Division of Gastroenterology, Department of Medicine, Women's College Hospital, Toronto, Canada.

Division of Gastroenterology, Department of Medicine, Sunnybrook Health Sciences Centre, Toronto, Canada.

Internal Medicine Residency Training Program, McMaster University, Hamilton, Canada.

Internal Medicine Residency Training Program, University of Toronto, Toronto, Canada.

Institute of Health Policy, Management and Evaluation, University of Toronto, Toronto, Canada.

Division of Gastroenterology, Department of Medicine, Mount Sinai Hospital, Toronto, Canada.

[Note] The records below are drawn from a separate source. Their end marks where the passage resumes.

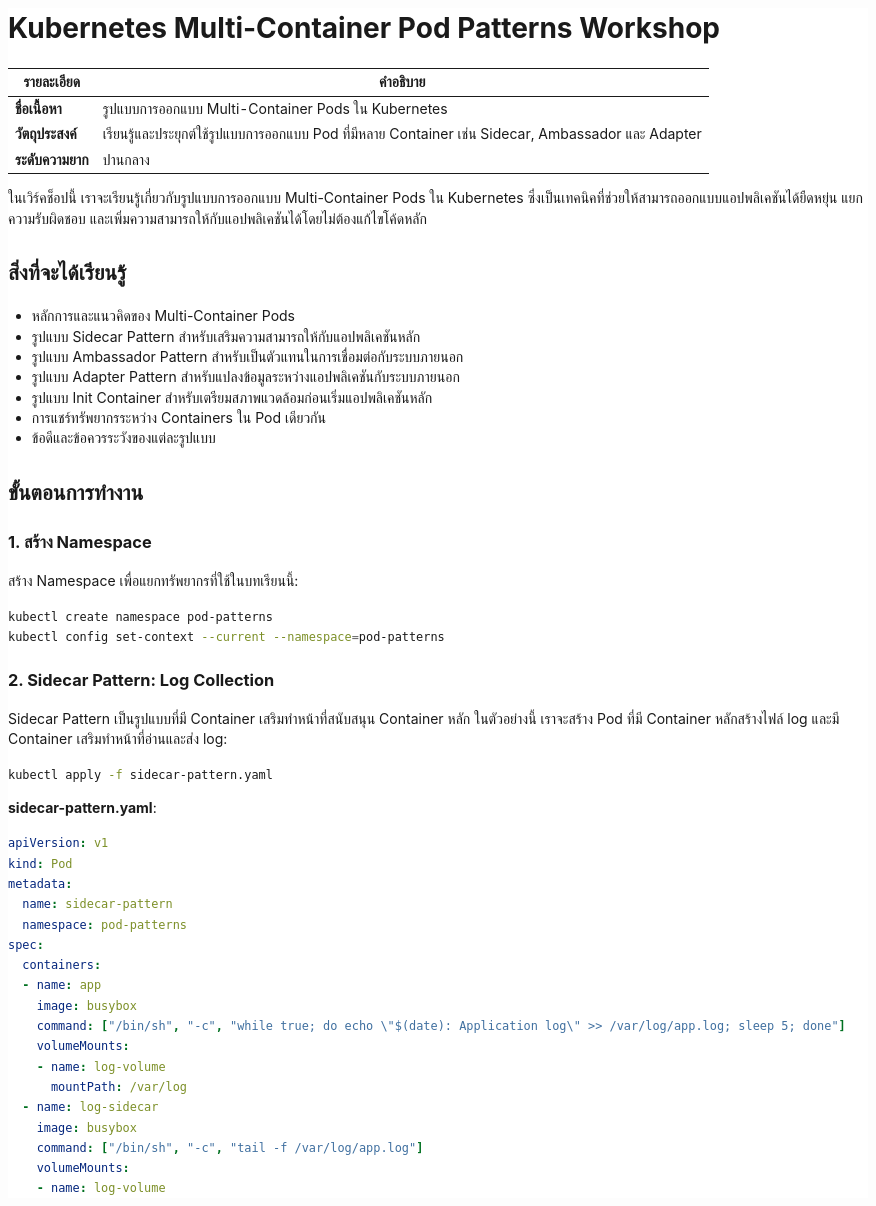 # Kubernetes Multi-Container Pod Patterns Workshop

| รายละเอียด | คำอธิบาย |
|----------|---------|
| **ชื่อเนื้อหา** | รูปแบบการออกแบบ Multi-Container Pods ใน Kubernetes |
| **วัตถุประสงค์** | เรียนรู้และประยุกต์ใช้รูปแบบการออกแบบ Pod ที่มีหลาย Container เช่น Sidecar, Ambassador และ Adapter |
| **ระดับความยาก** | ปานกลาง |

ในเวิร์คช็อปนี้ เราจะเรียนรู้เกี่ยวกับรูปแบบการออกแบบ Multi-Container Pods ใน Kubernetes ซึ่งเป็นเทคนิคที่ช่วยให้สามารถออกแบบแอปพลิเคชันได้ยืดหยุ่น แยกความรับผิดชอบ และเพิ่มความสามารถให้กับแอปพลิเคชันได้โดยไม่ต้องแก้ไขโค้ดหลัก

## สิ่งที่จะได้เรียนรู้

- หลักการและแนวคิดของ Multi-Container Pods
- รูปแบบ Sidecar Pattern สำหรับเสริมความสามารถให้กับแอปพลิเคชันหลัก
- รูปแบบ Ambassador Pattern สำหรับเป็นตัวแทนในการเชื่อมต่อกับระบบภายนอก
- รูปแบบ Adapter Pattern สำหรับแปลงข้อมูลระหว่างแอปพลิเคชันกับระบบภายนอก
- รูปแบบ Init Container สำหรับเตรียมสภาพแวดล้อมก่อนเริ่มแอปพลิเคชันหลัก
- การแชร์ทรัพยากรระหว่าง Containers ใน Pod เดียวกัน
- ข้อดีและข้อควรระวังของแต่ละรูปแบบ

## ขั้นตอนการทำงาน

### 1. สร้าง Namespace

สร้าง Namespace เพื่อแยกทรัพยากรที่ใช้ในบทเรียนนี้:

```bash
kubectl create namespace pod-patterns
kubectl config set-context --current --namespace=pod-patterns
```

### 2. Sidecar Pattern: Log Collection

Sidecar Pattern เป็นรูปแบบที่มี Container เสริมทำหน้าที่สนับสนุน Container หลัก ในตัวอย่างนี้ เราจะสร้าง Pod ที่มี Container หลักสร้างไฟล์ log และมี Container เสริมทำหน้าที่อ่านและส่ง log:

```bash
kubectl apply -f sidecar-pattern.yaml
```

**sidecar-pattern.yaml**:
```yaml
apiVersion: v1
kind: Pod
metadata:
  name: sidecar-pattern
  namespace: pod-patterns
spec:
  containers:
  - name: app
    image: busybox
    command: ["/bin/sh", "-c", "while true; do echo \"$(date): Application log\" >> /var/log/app.log; sleep 5; done"]
    volumeMounts:
    - name: log-volume
      mountPath: /var/log
  - name: log-sidecar
    image: busybox
    command: ["/bin/sh", "-c", "tail -f /var/log/app.log"]
    volumeMounts:
    - name: log-volume
```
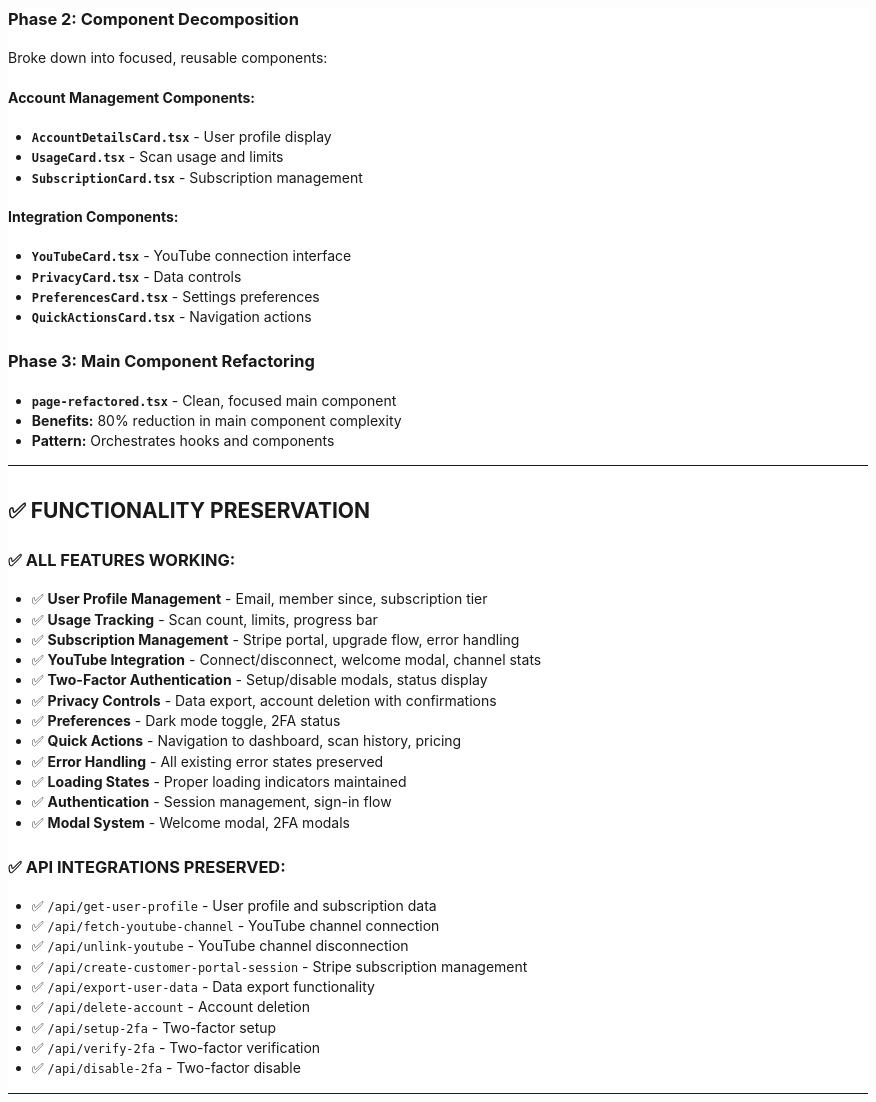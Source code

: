 ### **Phase 2: Component Decomposition**
Broke down into focused, reusable components:

#### **Account Management Components:**
- **`AccountDetailsCard.tsx`** - User profile display
- **`UsageCard.tsx`** - Scan usage and limits
- **`SubscriptionCard.tsx`** - Subscription management

#### **Integration Components:**
- **`YouTubeCard.tsx`** - YouTube connection interface
- **`PrivacyCard.tsx`** - Data controls
- **`PreferencesCard.tsx`** - Settings preferences
- **`QuickActionsCard.tsx`** - Navigation actions

### **Phase 3: Main Component Refactoring**
- **`page-refactored.tsx`** - Clean, focused main component
- **Benefits:** 80% reduction in main component complexity
- **Pattern:** Orchestrates hooks and components

---

## ✅ **FUNCTIONALITY PRESERVATION**

### **✅ ALL FEATURES WORKING:**
- ✅ **User Profile Management** - Email, member since, subscription tier
- ✅ **Usage Tracking** - Scan count, limits, progress bar
- ✅ **Subscription Management** - Stripe portal, upgrade flow, error handling
- ✅ **YouTube Integration** - Connect/disconnect, welcome modal, channel stats
- ✅ **Two-Factor Authentication** - Setup/disable modals, status display
- ✅ **Privacy Controls** - Data export, account deletion with confirmations
- ✅ **Preferences** - Dark mode toggle, 2FA status
- ✅ **Quick Actions** - Navigation to dashboard, scan history, pricing
- ✅ **Error Handling** - All existing error states preserved
- ✅ **Loading States** - Proper loading indicators maintained
- ✅ **Authentication** - Session management, sign-in flow
- ✅ **Modal System** - Welcome modal, 2FA modals

### **✅ API INTEGRATIONS PRESERVED:**
- ✅ `/api/get-user-profile` - User profile and subscription data
- ✅ `/api/fetch-youtube-channel` - YouTube channel connection
- ✅ `/api/unlink-youtube` - YouTube channel disconnection
- ✅ `/api/create-customer-portal-session` - Stripe subscription management
- ✅ `/api/export-user-data` - Data export functionality
- ✅ `/api/delete-account` - Account deletion
- ✅ `/api/setup-2fa` - Two-factor setup
- ✅ `/api/verify-2fa` - Two-factor verification
- ✅ `/api/disable-2fa` - Two-factor disable

---

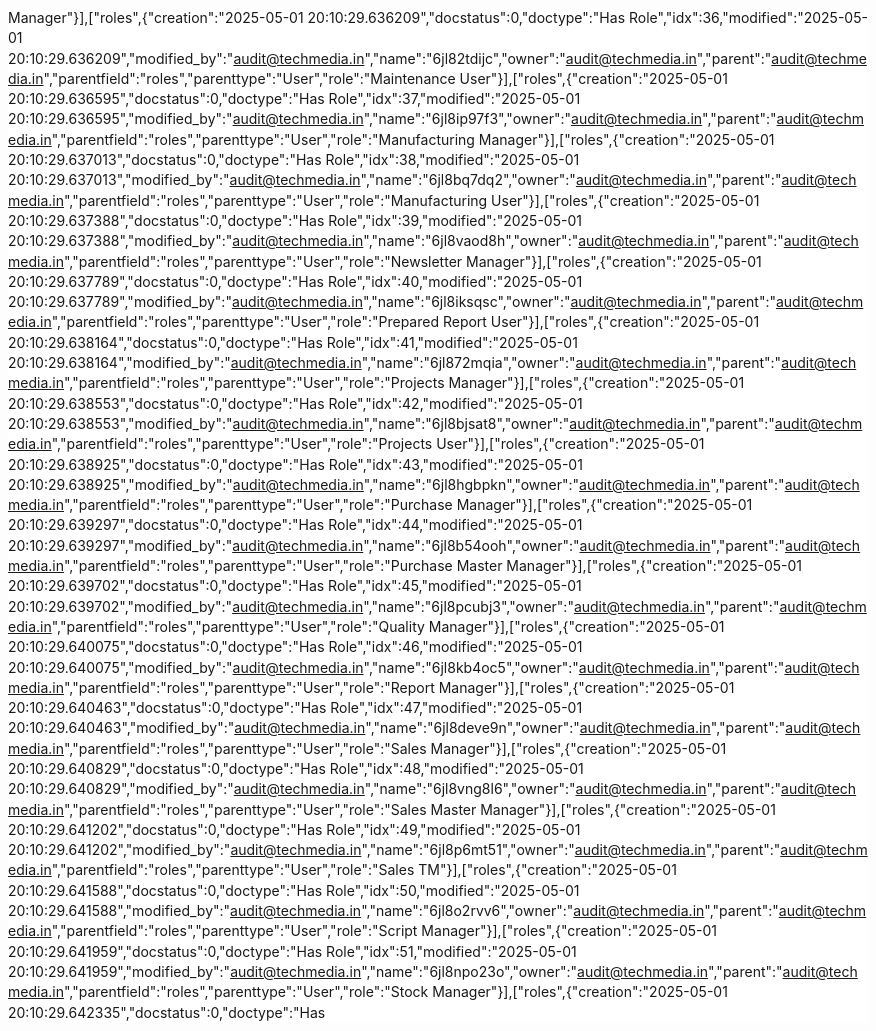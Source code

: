 Manager\"}],[\"roles\",{\"creation\":\"2025-05-01 20:10:29.636209\",\"docstatus\":0,\"doctype\":\"Has Role\",\"idx\":36,\"modified\":\"2025-05-01 20:10:29.636209\",\"modified_by\":\"audit@techmedia.in\",\"name\":\"6jl82tdijc\",\"owner\":\"audit@techmedia.in\",\"parent\":\"audit@techmedia.in\",\"parentfield\":\"roles\",\"parenttype\":\"User\",\"role\":\"Maintenance User\"}],[\"roles\",{\"creation\":\"2025-05-01 20:10:29.636595\",\"docstatus\":0,\"doctype\":\"Has Role\",\"idx\":37,\"modified\":\"2025-05-01 20:10:29.636595\",\"modified_by\":\"audit@techmedia.in\",\"name\":\"6jl8ip97f3\",\"owner\":\"audit@techmedia.in\",\"parent\":\"audit@techmedia.in\",\"parentfield\":\"roles\",\"parenttype\":\"User\",\"role\":\"Manufacturing Manager\"}],[\"roles\",{\"creation\":\"2025-05-01 20:10:29.637013\",\"docstatus\":0,\"doctype\":\"Has Role\",\"idx\":38,\"modified\":\"2025-05-01 20:10:29.637013\",\"modified_by\":\"audit@techmedia.in\",\"name\":\"6jl8bq7dq2\",\"owner\":\"audit@techmedia.in\",\"parent\":\"audit@techmedia.in\",\"parentfield\":\"roles\",\"parenttype\":\"User\",\"role\":\"Manufacturing User\"}],[\"roles\",{\"creation\":\"2025-05-01 20:10:29.637388\",\"docstatus\":0,\"doctype\":\"Has Role\",\"idx\":39,\"modified\":\"2025-05-01 20:10:29.637388\",\"modified_by\":\"audit@techmedia.in\",\"name\":\"6jl8vaod8h\",\"owner\":\"audit@techmedia.in\",\"parent\":\"audit@techmedia.in\",\"parentfield\":\"roles\",\"parenttype\":\"User\",\"role\":\"Newsletter Manager\"}],[\"roles\",{\"creation\":\"2025-05-01 20:10:29.637789\",\"docstatus\":0,\"doctype\":\"Has Role\",\"idx\":40,\"modified\":\"2025-05-01 20:10:29.637789\",\"modified_by\":\"audit@techmedia.in\",\"name\":\"6jl8iksqsc\",\"owner\":\"audit@techmedia.in\",\"parent\":\"audit@techmedia.in\",\"parentfield\":\"roles\",\"parenttype\":\"User\",\"role\":\"Prepared Report User\"}],[\"roles\",{\"creation\":\"2025-05-01 20:10:29.638164\",\"docstatus\":0,\"doctype\":\"Has Role\",\"idx\":41,\"modified\":\"2025-05-01 20:10:29.638164\",\"modified_by\":\"audit@techmedia.in\",\"name\":\"6jl872mqia\",\"owner\":\"audit@techmedia.in\",\"parent\":\"audit@techmedia.in\",\"parentfield\":\"roles\",\"parenttype\":\"User\",\"role\":\"Projects Manager\"}],[\"roles\",{\"creation\":\"2025-05-01 20:10:29.638553\",\"docstatus\":0,\"doctype\":\"Has Role\",\"idx\":42,\"modified\":\"2025-05-01 20:10:29.638553\",\"modified_by\":\"audit@techmedia.in\",\"name\":\"6jl8bjsat8\",\"owner\":\"audit@techmedia.in\",\"parent\":\"audit@techmedia.in\",\"parentfield\":\"roles\",\"parenttype\":\"User\",\"role\":\"Projects User\"}],[\"roles\",{\"creation\":\"2025-05-01 20:10:29.638925\",\"docstatus\":0,\"doctype\":\"Has Role\",\"idx\":43,\"modified\":\"2025-05-01 20:10:29.638925\",\"modified_by\":\"audit@techmedia.in\",\"name\":\"6jl8hgbpkn\",\"owner\":\"audit@techmedia.in\",\"parent\":\"audit@techmedia.in\",\"parentfield\":\"roles\",\"parenttype\":\"User\",\"role\":\"Purchase Manager\"}],[\"roles\",{\"creation\":\"2025-05-01 20:10:29.639297\",\"docstatus\":0,\"doctype\":\"Has Role\",\"idx\":44,\"modified\":\"2025-05-01 20:10:29.639297\",\"modified_by\":\"audit@techmedia.in\",\"name\":\"6jl8b54ooh\",\"owner\":\"audit@techmedia.in\",\"parent\":\"audit@techmedia.in\",\"parentfield\":\"roles\",\"parenttype\":\"User\",\"role\":\"Purchase Master Manager\"}],[\"roles\",{\"creation\":\"2025-05-01 20:10:29.639702\",\"docstatus\":0,\"doctype\":\"Has Role\",\"idx\":45,\"modified\":\"2025-05-01 20:10:29.639702\",\"modified_by\":\"audit@techmedia.in\",\"name\":\"6jl8pcubj3\",\"owner\":\"audit@techmedia.in\",\"parent\":\"audit@techmedia.in\",\"parentfield\":\"roles\",\"parenttype\":\"User\",\"role\":\"Quality Manager\"}],[\"roles\",{\"creation\":\"2025-05-01 20:10:29.640075\",\"docstatus\":0,\"doctype\":\"Has Role\",\"idx\":46,\"modified\":\"2025-05-01 20:10:29.640075\",\"modified_by\":\"audit@techmedia.in\",\"name\":\"6jl8kb4oc5\",\"owner\":\"audit@techmedia.in\",\"parent\":\"audit@techmedia.in\",\"parentfield\":\"roles\",\"parenttype\":\"User\",\"role\":\"Report Manager\"}],[\"roles\",{\"creation\":\"2025-05-01 20:10:29.640463\",\"docstatus\":0,\"doctype\":\"Has Role\",\"idx\":47,\"modified\":\"2025-05-01 20:10:29.640463\",\"modified_by\":\"audit@techmedia.in\",\"name\":\"6jl8deve9n\",\"owner\":\"audit@techmedia.in\",\"parent\":\"audit@techmedia.in\",\"parentfield\":\"roles\",\"parenttype\":\"User\",\"role\":\"Sales Manager\"}],[\"roles\",{\"creation\":\"2025-05-01 20:10:29.640829\",\"docstatus\":0,\"doctype\":\"Has Role\",\"idx\":48,\"modified\":\"2025-05-01 20:10:29.640829\",\"modified_by\":\"audit@techmedia.in\",\"name\":\"6jl8vng8l6\",\"owner\":\"audit@techmedia.in\",\"parent\":\"audit@techmedia.in\",\"parentfield\":\"roles\",\"parenttype\":\"User\",\"role\":\"Sales Master Manager\"}],[\"roles\",{\"creation\":\"2025-05-01 20:10:29.641202\",\"docstatus\":0,\"doctype\":\"Has Role\",\"idx\":49,\"modified\":\"2025-05-01 20:10:29.641202\",\"modified_by\":\"audit@techmedia.in\",\"name\":\"6jl8p6mt51\",\"owner\":\"audit@techmedia.in\",\"parent\":\"audit@techmedia.in\",\"parentfield\":\"roles\",\"parenttype\":\"User\",\"role\":\"Sales TM\"}],[\"roles\",{\"creation\":\"2025-05-01 20:10:29.641588\",\"docstatus\":0,\"doctype\":\"Has Role\",\"idx\":50,\"modified\":\"2025-05-01 20:10:29.641588\",\"modified_by\":\"audit@techmedia.in\",\"name\":\"6jl8o2rvv6\",\"owner\":\"audit@techmedia.in\",\"parent\":\"audit@techmedia.in\",\"parentfield\":\"roles\",\"parenttype\":\"User\",\"role\":\"Script Manager\"}],[\"roles\",{\"creation\":\"2025-05-01 20:10:29.641959\",\"docstatus\":0,\"doctype\":\"Has Role\",\"idx\":51,\"modified\":\"2025-05-01 20:10:29.641959\",\"modified_by\":\"audit@techmedia.in\",\"name\":\"6jl8npo23o\",\"owner\":\"audit@techmedia.in\",\"parent\":\"audit@techmedia.in\",\"parentfield\":\"roles\",\"parenttype\":\"User\",\"role\":\"Stock Manager\"}],[\"roles\",{\"creation\":\"2025-05-01 20:10:29.642335\",\"docstatus\":0,\"doctype\":\"Has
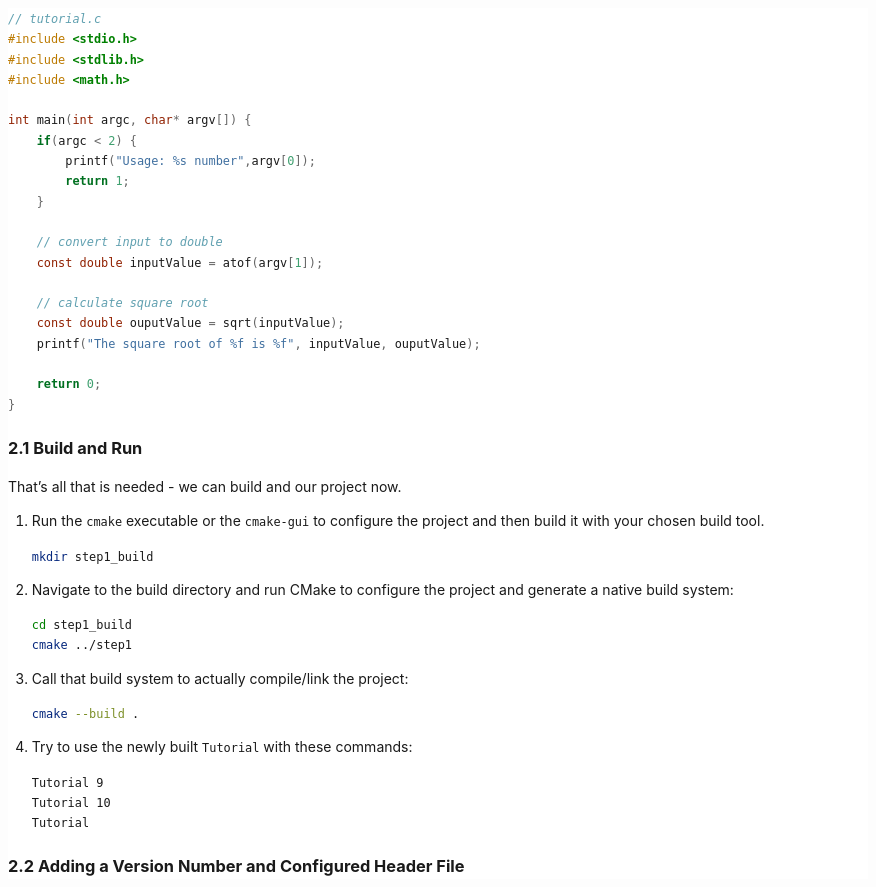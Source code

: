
 ```c
// tutorial.c
#include <stdio.h>
#include <stdlib.h>
#include <math.h>

int main(int argc, char* argv[]) {
    if(argc < 2) {
        printf("Usage: %s number",argv[0]);
        return 1;
    }
    
    // convert input to double
    const double inputValue = atof(argv[1]);
    
    // calculate square root
    const double ouputValue = sqrt(inputValue);
    printf("The square root of %f is %f", inputValue, ouputValue);
    
    return 0;
}
```

### 2.1 Build and Run

That’s all that is needed - we can build and our project now.

1. Run the `cmake` executable or the `cmake-gui` to configure the project and then build it with your chosen build tool. 

   ```sh
   mkdir step1_build
   ```

2. Navigate to the build directory and run CMake to configure the project and generate a native build system:

   ```sh
   cd step1_build
   cmake ../step1
   ```

3. Call that build system to actually compile/link the project:

   ```sh
   cmake --build .
   ```

4. Try to use the newly built `Tutorial` with these commands:

   ```sh
   Tutorial 9
   Tutorial 10
   Tutorial 
   ```

### 2.2 Adding a Version Number and Configured Header File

BACKGROUND: In patients with inflammatory bowel disease, we strive to achieve mucosal healing, as this has been shown to decrease the risk of disease flares, hospitalization, and surgery. For this reason, we must use objective measures of mucosal healing to inform our clinical decision-making and can no longer rely on patient symptoms alone. Assessment of small bowel Crohn's disease (SBCD) is particularly challenging given its lack of accessibility via standard endoscopic techniques. Ultrasound (US) represents a readily available, cost-effective, minimally invasive, radiation-free alternative for the assessment of small bowel disease. In this study, we performed a systematic review to determine the accuracy of ultrasound in diagnosing SBCD and its complications as compared with endoscopic visualization, surgery, and/or pathology.

METHODS: We searched MEDLINE, EMBASE, and CENTRAL. Prospective cohort studies published up to March 2017 were reviewed. References meeting all eligibility criteria were assessed at the full-text level by 2 independent reviewers. Sensitivity and specificity were collected where available.

RESULTS: A total of 2817 unique references were identified. Twenty-two studies were included. All studies were at low-moderate risk of bias based on the Quality Assessment of Diagnostic Accuracy Studies criteria. Transabdominal US (TAUS) yielded moderately high sensitivity and specificity for the diagnosis of SBCD and its postoperative recurrence. Detection was more accurate for severe postoperative recurrence. The diagnostic accuracy of US in stricture and abscess detection was high. Contrast enhancement improved the detection of abscess. Diagnostic detection of fistulas was of moderate accuracy. Entero-enteric fistulization and entero-mesenteric fistulization were most clearly identified.

CONCLUSIONS: Ultrasound can be used to diagnose SBCD in those with known or suspected Crohn's disease. It can be used to detect postoperative recurrence and can accurately identify abscesses and fistulas, especially with the aid of contrast enhancement.